Les formes n'avaient rien à envier aux couleurs. Les délires de l'érosion avaient façonné tantôt un fantastique auditorium, tantôt de gigantesques monuments, évoquant obélisques ou châteaux. Les Quebradas, que l'on pourrait traduire par brisures, fractures, déchirures, forment ces paysages accidentés, lunaires ou martiens, d'une autre planète. Leurs noms évoquent coquilles ou carapaces, dans la Quebrada de las Conchas, les flèches, toutes orientées dans le même sens, de la Quebrada de las Fechas. Dans ce désert minéral, sans eau, l'érosion est partout. Des pluies torrentielles ont creusé à flanc de montagne de profondes ravines. Le vent a sculpté les rochers comme autant de personnages fantasmagoriques.

Avec l'altitude, la route s'approche des sommets dont la blancheur se découpe sur un ciel d'un bleu limpide.

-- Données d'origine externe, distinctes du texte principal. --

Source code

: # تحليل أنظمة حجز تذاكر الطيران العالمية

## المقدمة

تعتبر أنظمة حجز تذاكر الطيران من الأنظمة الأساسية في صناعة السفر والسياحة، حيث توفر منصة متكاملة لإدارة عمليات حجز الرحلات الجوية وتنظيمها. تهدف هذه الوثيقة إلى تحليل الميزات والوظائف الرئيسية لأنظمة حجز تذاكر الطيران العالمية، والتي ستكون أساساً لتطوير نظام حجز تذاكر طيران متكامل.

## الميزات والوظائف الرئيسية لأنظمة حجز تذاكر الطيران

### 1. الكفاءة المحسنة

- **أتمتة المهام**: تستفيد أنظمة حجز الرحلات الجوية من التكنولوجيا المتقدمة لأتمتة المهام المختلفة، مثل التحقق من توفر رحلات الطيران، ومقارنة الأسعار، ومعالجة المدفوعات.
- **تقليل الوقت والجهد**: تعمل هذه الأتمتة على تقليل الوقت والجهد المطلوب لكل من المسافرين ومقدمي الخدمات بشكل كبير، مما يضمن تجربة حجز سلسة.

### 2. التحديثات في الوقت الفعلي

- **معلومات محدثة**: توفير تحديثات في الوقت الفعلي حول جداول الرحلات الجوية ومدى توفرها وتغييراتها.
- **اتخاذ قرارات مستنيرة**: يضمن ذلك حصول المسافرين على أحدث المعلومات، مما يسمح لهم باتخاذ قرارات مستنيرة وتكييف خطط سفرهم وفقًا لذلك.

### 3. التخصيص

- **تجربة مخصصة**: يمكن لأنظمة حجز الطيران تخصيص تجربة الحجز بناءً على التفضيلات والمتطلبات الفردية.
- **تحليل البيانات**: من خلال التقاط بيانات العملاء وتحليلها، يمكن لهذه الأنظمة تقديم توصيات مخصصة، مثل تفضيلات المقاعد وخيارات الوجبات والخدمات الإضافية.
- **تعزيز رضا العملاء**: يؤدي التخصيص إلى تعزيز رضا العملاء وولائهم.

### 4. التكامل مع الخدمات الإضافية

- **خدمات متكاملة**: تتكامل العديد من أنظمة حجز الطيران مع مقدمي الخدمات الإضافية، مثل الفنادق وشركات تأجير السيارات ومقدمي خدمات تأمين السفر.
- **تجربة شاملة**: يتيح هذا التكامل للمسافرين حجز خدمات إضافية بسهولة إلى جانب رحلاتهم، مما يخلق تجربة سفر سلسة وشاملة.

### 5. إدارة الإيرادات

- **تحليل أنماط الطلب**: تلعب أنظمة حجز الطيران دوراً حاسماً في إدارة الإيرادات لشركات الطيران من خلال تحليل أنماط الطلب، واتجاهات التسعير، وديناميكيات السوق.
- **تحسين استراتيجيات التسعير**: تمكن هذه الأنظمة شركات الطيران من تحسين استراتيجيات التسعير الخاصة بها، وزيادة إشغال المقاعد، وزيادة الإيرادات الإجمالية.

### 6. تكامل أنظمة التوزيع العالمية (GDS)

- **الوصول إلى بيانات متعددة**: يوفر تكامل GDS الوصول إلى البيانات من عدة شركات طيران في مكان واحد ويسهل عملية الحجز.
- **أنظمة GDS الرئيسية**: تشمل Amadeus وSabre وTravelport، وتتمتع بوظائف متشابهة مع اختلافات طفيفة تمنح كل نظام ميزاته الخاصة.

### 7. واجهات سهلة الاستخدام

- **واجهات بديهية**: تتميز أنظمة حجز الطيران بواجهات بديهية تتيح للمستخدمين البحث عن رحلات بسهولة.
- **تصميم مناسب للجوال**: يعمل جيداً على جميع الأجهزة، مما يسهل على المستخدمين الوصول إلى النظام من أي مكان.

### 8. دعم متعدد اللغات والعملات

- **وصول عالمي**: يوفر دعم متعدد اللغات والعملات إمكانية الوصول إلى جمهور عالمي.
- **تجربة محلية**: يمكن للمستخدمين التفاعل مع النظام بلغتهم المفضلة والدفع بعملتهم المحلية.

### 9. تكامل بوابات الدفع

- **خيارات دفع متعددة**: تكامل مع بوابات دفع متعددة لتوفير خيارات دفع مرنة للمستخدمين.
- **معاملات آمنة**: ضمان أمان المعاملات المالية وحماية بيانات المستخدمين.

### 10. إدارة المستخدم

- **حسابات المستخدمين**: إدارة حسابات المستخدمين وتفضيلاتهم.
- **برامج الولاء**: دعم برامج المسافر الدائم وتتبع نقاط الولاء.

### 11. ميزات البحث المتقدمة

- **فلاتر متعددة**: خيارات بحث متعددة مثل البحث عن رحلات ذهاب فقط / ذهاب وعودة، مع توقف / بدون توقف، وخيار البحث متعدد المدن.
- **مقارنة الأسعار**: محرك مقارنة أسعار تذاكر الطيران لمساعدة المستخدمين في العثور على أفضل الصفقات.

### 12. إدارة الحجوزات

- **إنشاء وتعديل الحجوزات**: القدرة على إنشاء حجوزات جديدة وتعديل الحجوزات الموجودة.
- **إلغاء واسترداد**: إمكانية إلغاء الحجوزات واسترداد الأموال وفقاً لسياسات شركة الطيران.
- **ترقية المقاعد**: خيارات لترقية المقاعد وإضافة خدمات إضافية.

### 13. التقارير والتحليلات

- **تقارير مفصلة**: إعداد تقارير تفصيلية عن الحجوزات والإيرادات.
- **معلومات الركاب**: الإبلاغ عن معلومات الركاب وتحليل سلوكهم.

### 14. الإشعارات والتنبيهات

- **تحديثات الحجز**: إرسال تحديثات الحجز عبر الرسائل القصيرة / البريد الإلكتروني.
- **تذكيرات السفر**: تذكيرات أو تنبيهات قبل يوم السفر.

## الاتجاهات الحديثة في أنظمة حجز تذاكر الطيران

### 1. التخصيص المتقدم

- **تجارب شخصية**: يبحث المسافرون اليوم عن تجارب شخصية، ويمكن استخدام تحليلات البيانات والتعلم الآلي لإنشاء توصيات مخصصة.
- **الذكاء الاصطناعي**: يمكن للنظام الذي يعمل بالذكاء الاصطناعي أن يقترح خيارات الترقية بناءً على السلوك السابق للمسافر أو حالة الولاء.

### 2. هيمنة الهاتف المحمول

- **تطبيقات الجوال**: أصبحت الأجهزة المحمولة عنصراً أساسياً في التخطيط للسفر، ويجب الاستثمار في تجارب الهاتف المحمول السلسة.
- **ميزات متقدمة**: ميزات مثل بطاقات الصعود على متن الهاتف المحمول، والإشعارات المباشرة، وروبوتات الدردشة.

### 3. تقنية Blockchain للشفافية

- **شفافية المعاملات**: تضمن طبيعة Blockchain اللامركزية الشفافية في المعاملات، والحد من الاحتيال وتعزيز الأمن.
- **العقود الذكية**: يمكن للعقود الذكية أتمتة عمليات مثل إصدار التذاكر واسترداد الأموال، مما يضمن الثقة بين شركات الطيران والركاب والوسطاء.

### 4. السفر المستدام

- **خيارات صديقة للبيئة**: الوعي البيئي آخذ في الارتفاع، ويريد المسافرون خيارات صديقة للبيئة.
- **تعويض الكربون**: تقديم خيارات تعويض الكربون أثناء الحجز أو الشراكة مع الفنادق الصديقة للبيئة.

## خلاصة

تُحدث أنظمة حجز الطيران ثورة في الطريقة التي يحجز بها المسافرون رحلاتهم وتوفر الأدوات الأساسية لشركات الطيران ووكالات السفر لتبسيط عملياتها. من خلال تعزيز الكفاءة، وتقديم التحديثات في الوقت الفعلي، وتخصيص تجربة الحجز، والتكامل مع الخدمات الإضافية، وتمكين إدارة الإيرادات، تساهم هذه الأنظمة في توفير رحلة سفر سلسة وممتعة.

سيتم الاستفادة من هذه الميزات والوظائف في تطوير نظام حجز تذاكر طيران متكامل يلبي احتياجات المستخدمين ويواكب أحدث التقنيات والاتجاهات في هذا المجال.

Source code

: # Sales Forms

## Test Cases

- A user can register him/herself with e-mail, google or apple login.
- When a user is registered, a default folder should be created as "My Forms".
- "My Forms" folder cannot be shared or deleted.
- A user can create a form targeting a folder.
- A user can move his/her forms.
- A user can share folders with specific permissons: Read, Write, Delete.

Des cols à plus de quatre mille mètres, s'élevant au dessus des nuages, se signalent par une petite chapelle ou une simple croix. De là, d'impressionnantes routes en lacets serpentent jusqu'au fond des vallées. Malgré le vent et le froid, des enfants, au visage d'incas, proposent de petits objets d'artisanat, comme des fragments d'ardoise ou de granit, gravés de dessins emblématiques. Sur l'Alti Plano, de longues routes rectilignes s'allongent sur des dizaines de kilomètres entre d'immenses étendues désertiques où l'on croise des troupeaux d'ânes sauvages, des lamas et de gracieuses vigognes.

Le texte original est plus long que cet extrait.